Records from a dataset:
:::

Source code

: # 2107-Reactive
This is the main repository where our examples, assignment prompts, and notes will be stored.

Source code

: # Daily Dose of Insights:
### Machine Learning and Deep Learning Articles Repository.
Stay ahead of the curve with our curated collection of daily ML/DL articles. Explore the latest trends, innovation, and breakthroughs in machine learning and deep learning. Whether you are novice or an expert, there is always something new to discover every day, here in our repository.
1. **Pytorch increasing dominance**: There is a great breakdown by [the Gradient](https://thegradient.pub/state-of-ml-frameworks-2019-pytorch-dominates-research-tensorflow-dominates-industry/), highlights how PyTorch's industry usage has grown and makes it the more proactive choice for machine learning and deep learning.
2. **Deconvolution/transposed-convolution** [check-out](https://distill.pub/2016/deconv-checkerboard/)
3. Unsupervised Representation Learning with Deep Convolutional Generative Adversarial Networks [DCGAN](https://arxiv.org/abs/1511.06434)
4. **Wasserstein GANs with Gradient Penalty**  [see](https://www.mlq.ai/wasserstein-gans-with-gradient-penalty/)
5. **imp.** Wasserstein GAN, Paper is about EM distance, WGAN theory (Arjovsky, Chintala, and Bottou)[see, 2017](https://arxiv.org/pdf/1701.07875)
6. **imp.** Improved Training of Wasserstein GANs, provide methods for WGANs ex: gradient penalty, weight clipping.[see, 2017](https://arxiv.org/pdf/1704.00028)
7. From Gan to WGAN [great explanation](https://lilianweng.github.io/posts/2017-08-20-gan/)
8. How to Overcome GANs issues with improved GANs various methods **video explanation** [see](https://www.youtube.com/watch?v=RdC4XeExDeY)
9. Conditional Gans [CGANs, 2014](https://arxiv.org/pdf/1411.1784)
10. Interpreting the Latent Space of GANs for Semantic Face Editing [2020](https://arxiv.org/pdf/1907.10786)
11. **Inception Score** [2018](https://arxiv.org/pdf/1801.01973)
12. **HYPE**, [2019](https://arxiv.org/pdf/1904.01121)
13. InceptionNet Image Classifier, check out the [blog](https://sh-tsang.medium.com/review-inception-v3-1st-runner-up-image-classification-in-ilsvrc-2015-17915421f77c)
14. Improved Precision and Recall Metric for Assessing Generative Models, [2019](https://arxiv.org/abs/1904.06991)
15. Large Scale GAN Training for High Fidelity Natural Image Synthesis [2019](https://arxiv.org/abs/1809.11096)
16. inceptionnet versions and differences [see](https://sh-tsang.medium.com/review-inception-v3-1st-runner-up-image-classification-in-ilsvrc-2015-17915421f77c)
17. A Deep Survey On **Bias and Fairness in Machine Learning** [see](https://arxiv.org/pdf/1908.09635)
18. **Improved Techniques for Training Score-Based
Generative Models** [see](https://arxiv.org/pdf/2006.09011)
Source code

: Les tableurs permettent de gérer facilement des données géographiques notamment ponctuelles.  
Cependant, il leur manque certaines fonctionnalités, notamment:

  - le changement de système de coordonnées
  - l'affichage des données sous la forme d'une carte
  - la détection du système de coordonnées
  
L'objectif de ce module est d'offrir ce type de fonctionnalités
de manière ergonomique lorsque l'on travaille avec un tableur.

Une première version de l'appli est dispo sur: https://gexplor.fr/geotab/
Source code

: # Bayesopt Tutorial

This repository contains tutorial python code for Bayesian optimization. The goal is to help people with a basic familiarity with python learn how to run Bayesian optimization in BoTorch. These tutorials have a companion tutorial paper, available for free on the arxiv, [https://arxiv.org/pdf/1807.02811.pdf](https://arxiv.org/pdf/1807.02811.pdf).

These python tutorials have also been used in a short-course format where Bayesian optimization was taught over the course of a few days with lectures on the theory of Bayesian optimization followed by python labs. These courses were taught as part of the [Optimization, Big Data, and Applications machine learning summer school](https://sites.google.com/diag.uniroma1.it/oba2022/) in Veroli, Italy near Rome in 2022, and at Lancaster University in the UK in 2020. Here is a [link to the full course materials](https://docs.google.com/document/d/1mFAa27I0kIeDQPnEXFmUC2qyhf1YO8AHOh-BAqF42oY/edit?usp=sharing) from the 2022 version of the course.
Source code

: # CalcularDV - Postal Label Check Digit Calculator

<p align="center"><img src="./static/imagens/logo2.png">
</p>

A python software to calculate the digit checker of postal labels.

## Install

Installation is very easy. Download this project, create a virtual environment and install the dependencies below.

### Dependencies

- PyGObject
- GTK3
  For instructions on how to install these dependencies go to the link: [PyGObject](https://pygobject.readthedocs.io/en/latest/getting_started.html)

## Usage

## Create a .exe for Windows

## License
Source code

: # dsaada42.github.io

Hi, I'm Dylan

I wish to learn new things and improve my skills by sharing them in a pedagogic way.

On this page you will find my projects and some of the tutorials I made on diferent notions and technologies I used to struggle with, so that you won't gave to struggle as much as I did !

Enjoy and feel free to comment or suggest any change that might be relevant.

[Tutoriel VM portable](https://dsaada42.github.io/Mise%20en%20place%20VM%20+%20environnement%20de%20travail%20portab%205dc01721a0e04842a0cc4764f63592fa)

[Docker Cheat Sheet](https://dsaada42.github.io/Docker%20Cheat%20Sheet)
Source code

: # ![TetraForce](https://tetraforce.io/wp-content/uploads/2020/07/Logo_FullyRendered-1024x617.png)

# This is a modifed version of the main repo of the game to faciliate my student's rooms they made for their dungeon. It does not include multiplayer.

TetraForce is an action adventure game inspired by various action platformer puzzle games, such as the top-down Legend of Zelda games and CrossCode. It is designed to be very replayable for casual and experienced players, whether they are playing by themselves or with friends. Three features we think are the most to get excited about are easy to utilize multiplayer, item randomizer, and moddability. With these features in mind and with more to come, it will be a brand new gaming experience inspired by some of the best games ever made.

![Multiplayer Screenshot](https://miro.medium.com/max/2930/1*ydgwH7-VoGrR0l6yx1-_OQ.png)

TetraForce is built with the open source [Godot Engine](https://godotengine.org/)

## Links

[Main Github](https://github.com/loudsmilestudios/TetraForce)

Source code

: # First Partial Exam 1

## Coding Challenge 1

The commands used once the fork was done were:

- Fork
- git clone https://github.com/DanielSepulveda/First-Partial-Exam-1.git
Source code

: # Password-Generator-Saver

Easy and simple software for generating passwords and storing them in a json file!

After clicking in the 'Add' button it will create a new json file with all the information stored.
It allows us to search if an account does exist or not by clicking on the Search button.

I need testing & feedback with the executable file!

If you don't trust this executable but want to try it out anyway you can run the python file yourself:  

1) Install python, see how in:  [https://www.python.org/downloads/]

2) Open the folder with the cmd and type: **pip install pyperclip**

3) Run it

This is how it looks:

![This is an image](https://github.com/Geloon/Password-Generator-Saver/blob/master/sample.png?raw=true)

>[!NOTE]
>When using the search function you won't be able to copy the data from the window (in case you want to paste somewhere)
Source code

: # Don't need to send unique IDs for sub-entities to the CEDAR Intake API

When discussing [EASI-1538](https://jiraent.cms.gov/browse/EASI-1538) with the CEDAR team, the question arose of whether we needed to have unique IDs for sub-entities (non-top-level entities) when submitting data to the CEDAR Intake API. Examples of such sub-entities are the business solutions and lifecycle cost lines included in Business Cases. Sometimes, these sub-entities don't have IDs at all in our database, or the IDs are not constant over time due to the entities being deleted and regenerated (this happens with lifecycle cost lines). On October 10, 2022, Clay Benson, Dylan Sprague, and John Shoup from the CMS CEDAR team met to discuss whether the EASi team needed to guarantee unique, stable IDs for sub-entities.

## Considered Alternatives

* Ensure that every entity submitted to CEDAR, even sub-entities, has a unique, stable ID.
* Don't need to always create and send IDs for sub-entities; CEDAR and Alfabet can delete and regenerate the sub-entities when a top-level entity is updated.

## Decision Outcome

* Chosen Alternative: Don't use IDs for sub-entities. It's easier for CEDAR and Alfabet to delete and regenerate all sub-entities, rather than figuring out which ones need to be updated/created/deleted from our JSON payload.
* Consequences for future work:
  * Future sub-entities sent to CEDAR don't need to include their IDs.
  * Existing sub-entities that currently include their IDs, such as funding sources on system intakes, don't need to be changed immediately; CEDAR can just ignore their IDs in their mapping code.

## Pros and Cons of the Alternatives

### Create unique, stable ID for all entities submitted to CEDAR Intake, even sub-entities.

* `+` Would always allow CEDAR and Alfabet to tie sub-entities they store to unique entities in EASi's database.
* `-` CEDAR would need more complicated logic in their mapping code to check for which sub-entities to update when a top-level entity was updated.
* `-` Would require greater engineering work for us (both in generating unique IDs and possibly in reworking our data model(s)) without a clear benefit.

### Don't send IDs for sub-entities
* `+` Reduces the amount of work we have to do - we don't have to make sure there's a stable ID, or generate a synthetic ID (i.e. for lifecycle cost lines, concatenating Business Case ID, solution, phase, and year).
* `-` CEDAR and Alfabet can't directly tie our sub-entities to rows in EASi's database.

:::

Directions: Extract all lines from the data in which "software" is found.

Exercise solution:
A python software to calculate the digit checker of postal labels.
Easy and simple software for generating passwords and storing them in a json file!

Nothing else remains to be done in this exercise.